8.4 Feedback. This clause applies in respect of the Improbable Property only; nothing in this clause is intended to give us any rights (including any Intellectual Property Rights) in any of your IPRs. We shall own all rights (including all Intellectual Property Rights) in all oral and written feedback that you provide to us in connection with your use of the Improbable Property. If requested by us and at our expense, you agree to execute all documents and provide us with all assistance that we may reasonably require from you in order to: (i) vest such rights in us; and/or (ii) register such rights in our name or the name of one of our affiliates; and/or (iii) assist us against any allegation of infringement by a third party. If you don’t wish to transfer ownership of your feedback to us then please do not provide your feedback to us.
In order to use the Website, you must (unless Improbable agrees otherwise in writing): (i) not copy the Website (no back-up, archival or storage copies are permitted); (ii) not upload the Website to the internet, servers or to any cloud based system other than as authorised by Improbable; (iii) not modify, merge, distribute, translate, reverse engineer, decompile, disassemble, create derivative works of, hack or interfere with the Website or any part of it; and (v) not use the Website to make or operate a competing website.
10.1 Prior agreements. This Agreement will replace any previous version of these terms but will be subject to the terms of any other written commercial agreement between the parties.
10.2 Liability. Unless otherwise agreed, Improbable will not be liable to you in connection with this Agreement for any indirect or consequential loss or damage. Nothing in this Agreement purports to limit or exclude any party’s liability for fraud, fraudulent misrepresentation or wilful misconduct or exclude or limit liability for death or personal injury caused by that party’s negligence or to the extent otherwise not permitted by law.

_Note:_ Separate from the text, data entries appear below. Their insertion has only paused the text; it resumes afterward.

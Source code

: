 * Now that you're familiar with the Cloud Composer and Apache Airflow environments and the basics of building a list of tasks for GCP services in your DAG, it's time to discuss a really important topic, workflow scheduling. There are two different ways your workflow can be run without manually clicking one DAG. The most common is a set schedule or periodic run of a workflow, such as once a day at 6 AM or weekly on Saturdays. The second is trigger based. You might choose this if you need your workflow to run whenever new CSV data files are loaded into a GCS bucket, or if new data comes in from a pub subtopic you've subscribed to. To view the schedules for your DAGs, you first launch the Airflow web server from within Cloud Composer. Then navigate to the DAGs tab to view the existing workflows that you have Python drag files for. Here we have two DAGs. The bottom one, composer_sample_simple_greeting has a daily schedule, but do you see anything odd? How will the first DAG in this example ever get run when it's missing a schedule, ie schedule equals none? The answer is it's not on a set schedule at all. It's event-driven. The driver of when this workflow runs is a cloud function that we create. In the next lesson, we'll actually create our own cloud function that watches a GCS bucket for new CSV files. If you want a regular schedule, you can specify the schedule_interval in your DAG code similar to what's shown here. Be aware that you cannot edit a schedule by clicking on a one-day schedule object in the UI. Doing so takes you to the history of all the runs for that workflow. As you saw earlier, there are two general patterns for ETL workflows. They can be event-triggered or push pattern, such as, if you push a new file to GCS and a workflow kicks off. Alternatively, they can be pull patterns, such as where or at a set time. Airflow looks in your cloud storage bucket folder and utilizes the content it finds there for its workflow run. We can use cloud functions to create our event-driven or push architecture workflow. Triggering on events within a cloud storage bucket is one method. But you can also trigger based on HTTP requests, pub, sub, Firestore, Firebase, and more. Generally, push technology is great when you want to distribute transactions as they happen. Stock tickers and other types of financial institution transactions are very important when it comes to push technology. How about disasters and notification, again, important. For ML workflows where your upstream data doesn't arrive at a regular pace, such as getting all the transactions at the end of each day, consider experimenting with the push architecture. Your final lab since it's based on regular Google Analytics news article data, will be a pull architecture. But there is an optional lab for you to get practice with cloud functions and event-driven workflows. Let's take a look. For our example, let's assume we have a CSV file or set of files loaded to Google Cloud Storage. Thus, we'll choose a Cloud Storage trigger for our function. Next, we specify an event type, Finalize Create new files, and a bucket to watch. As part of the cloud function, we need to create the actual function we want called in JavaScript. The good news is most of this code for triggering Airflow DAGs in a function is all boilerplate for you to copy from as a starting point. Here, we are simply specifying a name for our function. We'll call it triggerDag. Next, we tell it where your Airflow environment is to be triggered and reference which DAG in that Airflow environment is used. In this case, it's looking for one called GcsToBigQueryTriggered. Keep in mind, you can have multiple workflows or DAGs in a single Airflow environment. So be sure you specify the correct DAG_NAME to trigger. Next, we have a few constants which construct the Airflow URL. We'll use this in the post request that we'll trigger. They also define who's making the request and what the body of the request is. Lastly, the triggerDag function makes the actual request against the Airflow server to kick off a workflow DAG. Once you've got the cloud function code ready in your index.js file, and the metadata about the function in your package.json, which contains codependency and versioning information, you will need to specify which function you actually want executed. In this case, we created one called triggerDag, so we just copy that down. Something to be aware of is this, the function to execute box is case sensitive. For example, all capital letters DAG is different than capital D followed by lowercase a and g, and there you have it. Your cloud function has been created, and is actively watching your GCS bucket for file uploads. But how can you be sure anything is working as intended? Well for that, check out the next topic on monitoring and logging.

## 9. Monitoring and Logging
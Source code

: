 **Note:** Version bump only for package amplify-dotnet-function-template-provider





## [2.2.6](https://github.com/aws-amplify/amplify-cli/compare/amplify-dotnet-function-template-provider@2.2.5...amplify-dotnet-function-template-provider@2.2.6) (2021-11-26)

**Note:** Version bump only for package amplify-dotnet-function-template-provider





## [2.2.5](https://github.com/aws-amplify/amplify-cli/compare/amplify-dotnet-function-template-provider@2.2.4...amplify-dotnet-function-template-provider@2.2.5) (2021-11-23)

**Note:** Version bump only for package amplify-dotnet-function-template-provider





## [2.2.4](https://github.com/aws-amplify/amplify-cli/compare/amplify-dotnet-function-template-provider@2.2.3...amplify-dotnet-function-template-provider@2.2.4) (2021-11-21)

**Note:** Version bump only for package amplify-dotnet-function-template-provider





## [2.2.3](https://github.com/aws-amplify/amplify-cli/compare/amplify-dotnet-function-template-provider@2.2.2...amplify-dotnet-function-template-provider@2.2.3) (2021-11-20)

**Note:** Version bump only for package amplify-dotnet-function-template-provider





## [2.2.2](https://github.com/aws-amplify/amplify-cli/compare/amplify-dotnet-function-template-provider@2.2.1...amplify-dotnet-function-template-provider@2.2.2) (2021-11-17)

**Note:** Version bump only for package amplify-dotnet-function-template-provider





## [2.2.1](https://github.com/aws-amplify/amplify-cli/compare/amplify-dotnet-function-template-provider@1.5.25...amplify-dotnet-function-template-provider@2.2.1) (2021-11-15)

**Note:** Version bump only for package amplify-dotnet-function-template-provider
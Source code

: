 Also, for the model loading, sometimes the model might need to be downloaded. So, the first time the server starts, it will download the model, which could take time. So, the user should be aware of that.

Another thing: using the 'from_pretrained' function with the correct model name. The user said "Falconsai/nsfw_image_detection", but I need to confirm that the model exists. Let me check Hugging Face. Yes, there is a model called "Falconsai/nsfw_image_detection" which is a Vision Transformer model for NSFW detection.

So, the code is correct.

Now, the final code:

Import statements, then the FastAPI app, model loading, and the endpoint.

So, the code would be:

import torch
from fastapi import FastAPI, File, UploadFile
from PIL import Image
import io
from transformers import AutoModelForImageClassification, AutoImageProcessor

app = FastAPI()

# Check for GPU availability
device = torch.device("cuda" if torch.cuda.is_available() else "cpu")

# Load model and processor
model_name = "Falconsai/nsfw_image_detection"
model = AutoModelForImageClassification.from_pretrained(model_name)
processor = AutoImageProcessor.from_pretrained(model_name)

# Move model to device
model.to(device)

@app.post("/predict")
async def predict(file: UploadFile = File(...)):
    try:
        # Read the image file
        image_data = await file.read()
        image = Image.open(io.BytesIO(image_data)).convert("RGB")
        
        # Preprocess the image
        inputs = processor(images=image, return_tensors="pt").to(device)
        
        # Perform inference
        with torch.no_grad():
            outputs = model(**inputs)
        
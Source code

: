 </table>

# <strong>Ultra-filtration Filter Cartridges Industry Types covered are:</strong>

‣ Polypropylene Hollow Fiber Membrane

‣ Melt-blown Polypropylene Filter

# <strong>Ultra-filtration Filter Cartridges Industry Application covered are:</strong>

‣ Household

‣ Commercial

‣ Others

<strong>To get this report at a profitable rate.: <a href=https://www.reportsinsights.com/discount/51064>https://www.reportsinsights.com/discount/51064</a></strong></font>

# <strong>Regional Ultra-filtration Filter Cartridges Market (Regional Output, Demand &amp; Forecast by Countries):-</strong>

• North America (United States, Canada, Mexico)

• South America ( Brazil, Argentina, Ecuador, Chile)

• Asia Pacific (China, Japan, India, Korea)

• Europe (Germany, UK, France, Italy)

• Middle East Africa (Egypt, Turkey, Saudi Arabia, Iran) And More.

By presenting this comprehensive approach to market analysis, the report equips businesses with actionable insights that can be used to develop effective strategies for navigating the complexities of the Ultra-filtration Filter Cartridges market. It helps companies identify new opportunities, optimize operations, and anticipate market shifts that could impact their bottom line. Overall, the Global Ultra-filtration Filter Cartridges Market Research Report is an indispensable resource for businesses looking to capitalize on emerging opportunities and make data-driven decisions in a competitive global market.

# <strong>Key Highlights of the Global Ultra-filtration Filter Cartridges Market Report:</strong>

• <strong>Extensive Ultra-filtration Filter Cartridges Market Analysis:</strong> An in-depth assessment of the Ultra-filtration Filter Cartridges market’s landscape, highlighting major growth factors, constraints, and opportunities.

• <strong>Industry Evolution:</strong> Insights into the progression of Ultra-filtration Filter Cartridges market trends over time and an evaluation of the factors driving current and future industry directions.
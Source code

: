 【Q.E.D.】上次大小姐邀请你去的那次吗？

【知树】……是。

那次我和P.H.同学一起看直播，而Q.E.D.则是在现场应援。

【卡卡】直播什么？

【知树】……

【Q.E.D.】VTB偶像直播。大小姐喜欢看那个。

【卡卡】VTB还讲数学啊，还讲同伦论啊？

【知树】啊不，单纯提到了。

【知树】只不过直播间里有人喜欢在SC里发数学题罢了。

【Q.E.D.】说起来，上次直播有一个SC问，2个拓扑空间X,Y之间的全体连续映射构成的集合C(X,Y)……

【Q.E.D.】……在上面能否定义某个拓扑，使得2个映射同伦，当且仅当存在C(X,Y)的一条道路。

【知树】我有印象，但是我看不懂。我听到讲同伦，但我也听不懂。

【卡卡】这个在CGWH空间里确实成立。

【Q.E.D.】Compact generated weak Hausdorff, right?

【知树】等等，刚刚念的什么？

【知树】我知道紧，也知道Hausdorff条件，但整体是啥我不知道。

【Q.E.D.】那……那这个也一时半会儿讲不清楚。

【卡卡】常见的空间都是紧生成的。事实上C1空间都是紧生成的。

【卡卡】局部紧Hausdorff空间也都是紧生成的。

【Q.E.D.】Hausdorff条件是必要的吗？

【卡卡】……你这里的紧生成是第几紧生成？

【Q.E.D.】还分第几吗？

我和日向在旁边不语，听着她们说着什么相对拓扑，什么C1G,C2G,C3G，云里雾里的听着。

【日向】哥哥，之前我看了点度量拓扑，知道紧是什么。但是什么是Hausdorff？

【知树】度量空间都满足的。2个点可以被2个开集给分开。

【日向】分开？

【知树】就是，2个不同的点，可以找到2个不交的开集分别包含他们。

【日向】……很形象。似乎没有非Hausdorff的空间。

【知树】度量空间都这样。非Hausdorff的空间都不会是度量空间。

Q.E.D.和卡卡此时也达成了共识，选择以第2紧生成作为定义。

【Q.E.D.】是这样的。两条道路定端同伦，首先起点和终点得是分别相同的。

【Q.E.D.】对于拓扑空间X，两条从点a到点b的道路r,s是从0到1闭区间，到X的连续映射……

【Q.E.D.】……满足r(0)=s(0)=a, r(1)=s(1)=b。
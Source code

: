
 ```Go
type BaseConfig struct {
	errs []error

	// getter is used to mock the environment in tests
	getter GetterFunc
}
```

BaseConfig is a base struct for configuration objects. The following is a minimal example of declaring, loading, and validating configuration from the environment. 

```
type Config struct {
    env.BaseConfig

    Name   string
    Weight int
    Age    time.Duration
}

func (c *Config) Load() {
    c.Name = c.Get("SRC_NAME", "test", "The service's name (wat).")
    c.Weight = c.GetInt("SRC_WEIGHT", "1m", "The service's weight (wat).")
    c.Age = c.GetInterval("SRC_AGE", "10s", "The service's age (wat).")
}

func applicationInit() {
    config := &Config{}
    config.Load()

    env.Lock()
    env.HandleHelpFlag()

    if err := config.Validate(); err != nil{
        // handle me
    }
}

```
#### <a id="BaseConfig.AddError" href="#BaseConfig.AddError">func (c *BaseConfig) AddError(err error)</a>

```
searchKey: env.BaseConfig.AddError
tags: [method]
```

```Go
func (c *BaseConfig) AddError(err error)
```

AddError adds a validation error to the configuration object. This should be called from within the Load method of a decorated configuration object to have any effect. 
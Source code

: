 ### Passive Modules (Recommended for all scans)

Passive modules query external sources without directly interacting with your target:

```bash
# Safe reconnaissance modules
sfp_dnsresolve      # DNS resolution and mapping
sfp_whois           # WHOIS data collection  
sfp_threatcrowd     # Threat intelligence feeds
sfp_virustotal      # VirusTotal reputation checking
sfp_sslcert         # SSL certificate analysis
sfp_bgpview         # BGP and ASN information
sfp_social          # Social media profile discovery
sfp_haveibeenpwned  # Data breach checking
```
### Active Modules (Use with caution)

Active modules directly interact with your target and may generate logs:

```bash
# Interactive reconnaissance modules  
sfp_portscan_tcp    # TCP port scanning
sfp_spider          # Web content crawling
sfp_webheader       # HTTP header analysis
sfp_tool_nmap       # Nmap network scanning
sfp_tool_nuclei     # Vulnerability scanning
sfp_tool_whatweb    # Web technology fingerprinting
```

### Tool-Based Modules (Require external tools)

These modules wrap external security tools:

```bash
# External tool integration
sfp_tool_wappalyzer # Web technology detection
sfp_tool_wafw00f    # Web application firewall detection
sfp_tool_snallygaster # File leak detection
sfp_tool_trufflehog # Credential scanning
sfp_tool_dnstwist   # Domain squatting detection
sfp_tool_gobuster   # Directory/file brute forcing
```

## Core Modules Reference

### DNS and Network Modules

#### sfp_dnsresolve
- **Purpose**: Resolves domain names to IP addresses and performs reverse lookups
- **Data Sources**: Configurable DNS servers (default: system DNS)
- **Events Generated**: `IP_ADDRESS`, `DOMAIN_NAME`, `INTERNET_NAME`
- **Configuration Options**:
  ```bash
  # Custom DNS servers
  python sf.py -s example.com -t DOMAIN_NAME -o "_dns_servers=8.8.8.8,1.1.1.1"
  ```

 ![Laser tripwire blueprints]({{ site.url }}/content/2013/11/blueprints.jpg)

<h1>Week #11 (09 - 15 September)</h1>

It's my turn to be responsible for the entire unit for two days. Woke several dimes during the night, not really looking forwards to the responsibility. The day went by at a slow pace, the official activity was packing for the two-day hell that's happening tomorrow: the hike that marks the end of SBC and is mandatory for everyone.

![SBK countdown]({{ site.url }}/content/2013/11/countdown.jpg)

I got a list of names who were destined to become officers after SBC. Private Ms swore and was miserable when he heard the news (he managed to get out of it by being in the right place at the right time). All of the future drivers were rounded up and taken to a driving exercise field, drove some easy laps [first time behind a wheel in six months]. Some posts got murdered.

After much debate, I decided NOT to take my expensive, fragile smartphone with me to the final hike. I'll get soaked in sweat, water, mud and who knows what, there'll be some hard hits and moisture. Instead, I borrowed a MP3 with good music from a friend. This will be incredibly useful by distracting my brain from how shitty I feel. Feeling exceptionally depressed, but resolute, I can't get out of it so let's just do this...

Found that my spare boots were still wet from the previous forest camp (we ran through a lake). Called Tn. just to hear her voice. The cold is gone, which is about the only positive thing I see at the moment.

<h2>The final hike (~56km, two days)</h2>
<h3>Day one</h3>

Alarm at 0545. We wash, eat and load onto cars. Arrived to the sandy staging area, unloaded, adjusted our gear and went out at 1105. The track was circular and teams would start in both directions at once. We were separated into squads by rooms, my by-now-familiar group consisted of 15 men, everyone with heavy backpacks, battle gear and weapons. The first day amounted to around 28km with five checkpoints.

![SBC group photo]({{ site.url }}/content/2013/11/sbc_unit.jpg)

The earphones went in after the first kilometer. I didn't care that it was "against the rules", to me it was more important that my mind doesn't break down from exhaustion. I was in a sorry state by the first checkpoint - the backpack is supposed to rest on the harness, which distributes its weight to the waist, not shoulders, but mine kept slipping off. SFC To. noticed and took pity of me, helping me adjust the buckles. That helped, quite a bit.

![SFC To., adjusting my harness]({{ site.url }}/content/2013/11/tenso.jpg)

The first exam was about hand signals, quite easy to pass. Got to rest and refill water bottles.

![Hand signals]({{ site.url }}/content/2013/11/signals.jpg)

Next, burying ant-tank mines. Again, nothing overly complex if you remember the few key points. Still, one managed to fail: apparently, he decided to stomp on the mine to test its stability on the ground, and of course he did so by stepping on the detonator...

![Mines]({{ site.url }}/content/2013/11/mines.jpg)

11.1 No partnership or agency. This Agreement does not create any exclusive relationship between the parties nor any partnership, joint venture, employment or agency between them.
11.2 No waiver. No failure or delay by a party to exercise any right under this Agreement or at law will be a waiver of that right.
11.3 Variation. Any variation of this Agreement must be in writing and signed by the parties.
11.4 Consent to assignment. No assignment, sub-contracting or transfer of this Agreement by either party is possible without the other party’s prior written consent.
11.5 Third parties. Only a party to this Agreement can enforce it (whether under the UK’s Contracts (Rights of Third Parties) Act 1999 or otherwise).
11.6 Severability. If any part of this Agreement is found to be invalid or unenforceable, that will not affect the rest of the Agreement.
11.7 Entire agreement. This Agreement constitutes the whole agreement between the parties and unless otherwise stated herein supersedes all previous agreements between them regarding its subject matter. Each party acknowledges that, in entering into this Agreement, it has not relied on, and will have no right or remedy in respect of, any statement, representation, assurance or warranty other than as expressly set out in this Agreement.
11.8 Costs. Each party is responsible for its own costs regarding this Agreement.
11.9 Further assurance. Each party will procure and will use all reasonable endeavours to procure that any necessary third party will, promptly execute and deliver such documents and perform such acts as may reasonably be required to give full effect to this Agreement.
11.10 Governing law and jurisdiction. This Agreement and any dispute or claim in connection with it will be governed by the law of England under the exclusive jurisdiction of the courts of England.